Rudy Guede, 34, the only person still serving a sentence in Kercher's death, was granted permission this month by an Italian court to finish the rest of his sentence with community service.
"I do know that many, many, many people have suffered a great deal because of what he did and I continue to stay to be shocked that he is the forgotten killer," Knox said of Guede in an exclusive interview that aired Monday on "Good Morning America." "The one who was quietly tucked away, convicted of a lesser crime and does not have to live with the burden of being forever associated with Meredith's death."
Knox was a 20-year-old college student studying abroad in Perugia, Italy, when she and Raffale Sollecito, her boyfriend at the time, were accused of murdering Kercher in November 2007. They spent close to four years in an Italian jail while the court proceedings unfolded.

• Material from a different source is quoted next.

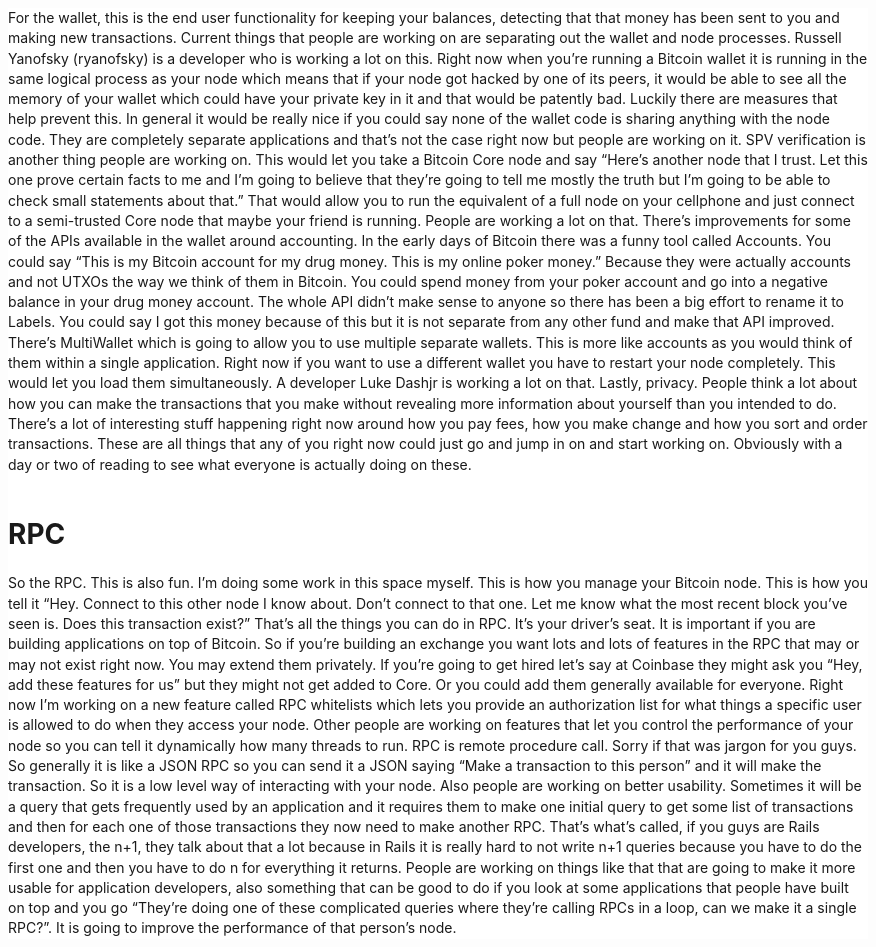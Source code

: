 For the wallet, this is the end user functionality for keeping your balances, detecting that that money has been sent to you and making new transactions. Current things that people are working on are separating out the wallet and node processes. Russell Yanofsky (ryanofsky) is a developer who is working a lot on this. Right now when you’re running a Bitcoin wallet it is running in the same logical process as your node which means that if your node got hacked by one of its peers, it would be able to see all the memory of your wallet which could have your private key in it and that would be patently bad. Luckily there are measures that help prevent this. In general it would be really nice if you could say none of the wallet code is sharing anything with the node code. They are completely separate applications and that’s not the case right now but people are working on it. SPV verification is another thing people are working on. This would let you take a Bitcoin Core node and say “Here’s another node that I trust. Let this one prove certain facts to me and I’m going to believe that they’re going to tell me mostly the truth but I’m going to be able to check small statements about that.” That would allow you to run the equivalent of a full node on your cellphone and just connect to a semi-trusted Core node that maybe your friend is running. People are working a lot on that. There’s improvements for some of the APIs available in the wallet around accounting. In the early days of Bitcoin there was a funny tool called Accounts. You could say “This is my Bitcoin account for my drug money. This is my online poker money.” Because they were actually accounts and not UTXOs the way we think of them in Bitcoin. You could spend money from your poker account and go into a negative balance in your drug money account. The whole API didn’t make sense to anyone so there has been a big effort to rename it to Labels. You could say I got this money because of this but it is not separate from any other fund and make that API improved. There’s MultiWallet which is going to allow you to use multiple separate wallets. This is more like accounts as you would think of them within a single application. Right now if you want to use a different wallet you have to restart your node completely. This would let you load them simultaneously. A developer Luke Dashjr is working a lot on that. Lastly, privacy. People think a lot about how you can make the transactions that you make without revealing more information about yourself than you intended to do. There’s a lot of interesting stuff happening right now around how you pay fees, how you make change and how you sort and order transactions. These are all things that any of you right now could just go and jump in on and start working on. Obviously with a day or two of reading to see what everyone is actually doing on these.

# RPC

So the RPC. This is also fun. I’m doing some work in this space myself. This is how you manage your Bitcoin node. This is how you tell it “Hey. Connect to this other node I know about. Don’t connect to that one. Let me know what the most recent block you’ve seen is. Does this transaction exist?” That’s all the things you can do in RPC. It’s your driver’s seat. It is important if you are building applications on top of Bitcoin. So if you’re building an exchange you want lots and lots of features in the RPC that may or may not exist right now. You may extend them privately. If you’re going to get hired let’s say at Coinbase they might ask you “Hey, add these features for us” but they might not get added to Core. Or you could add them generally available for everyone. Right now I’m working on a new feature called RPC whitelists which lets you provide an authorization list for what things a specific user is allowed to do when they access your node. Other people are working on features that let you control the performance of your node so you can tell it dynamically how many threads to run. RPC is remote procedure call. Sorry if that was jargon for you guys. So generally it is like a JSON RPC so you can send it a JSON saying “Make a transaction to this person” and it will make the transaction. So it is a low level way of interacting with your node. Also people are working on better usability. Sometimes it will be a query that gets frequently used by an application and it requires them to make one initial query to get some list of transactions and then for each one of those transactions they now need to make another RPC. That’s what’s called, if you guys are Rails developers, the n+1, they talk about that a lot because in Rails it is really hard to not write n+1 queries because you have to do the first one and then you have to do n for everything it returns. People are working on things like that that are going to make it more usable for application developers, also something that can be good to do if you look at some applications that people have built on top and you go “They’re doing one of these complicated queries where they’re calling RPCs in a loop, can we make it a single RPC?”. It is going to improve the performance of that person’s node.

After the long judicial ordeal, which involved two appeal court trials and two Supreme Court decisions, Knox and Sollecito were finally acquitted of murder in 2015.
Prosecutors had accused Knox and Sollecito of killing Kercher with the help of Guede, a young man from the Ivory Coast who had grown up in Perugia.
Guede, whose DNA was the only one found at the murder scene, was convicted of Kercher's murder in a separate trial in 2008. He was sentenced to 16 years in prison after a fast-track process resulted in less jail time.
Guede received a partial release in 2017 in order to attend school and has been working at a library in central Italy and as a volunteer for a Catholic charity. His sentence was set to end in 2022.
Knox, now 33 and an advocate for criminal justice reform, said the "burden" of Guede's crime falls on her.
"I am the one who has been condemned to live with his infamy," Knox told "GMA." "And while I can't say that I wish him suffering or imprisonment, I do wish that he had been fully held accountable for what he did and that he acknowledged what he did, and I don't know if that will ever happen."
"The only reason you know I exist is because [of] what he did, and that is a grave injustice," she said.
Last year, the European Court of Human Rights in Strasbourg, France, confirmed an earlier ruling that Knox's defense rights had been violated in 2007 during police questioning about the murder of Kercher.
The earlier ruling had ordered Italy to pay approximately $20,000 in damages and legal costs to Knox for failing to provide her with a lawyer or proper translator during hours of police questioning on Nov. 6, 2007, during the initial stages of the investigation into Kercher's murder.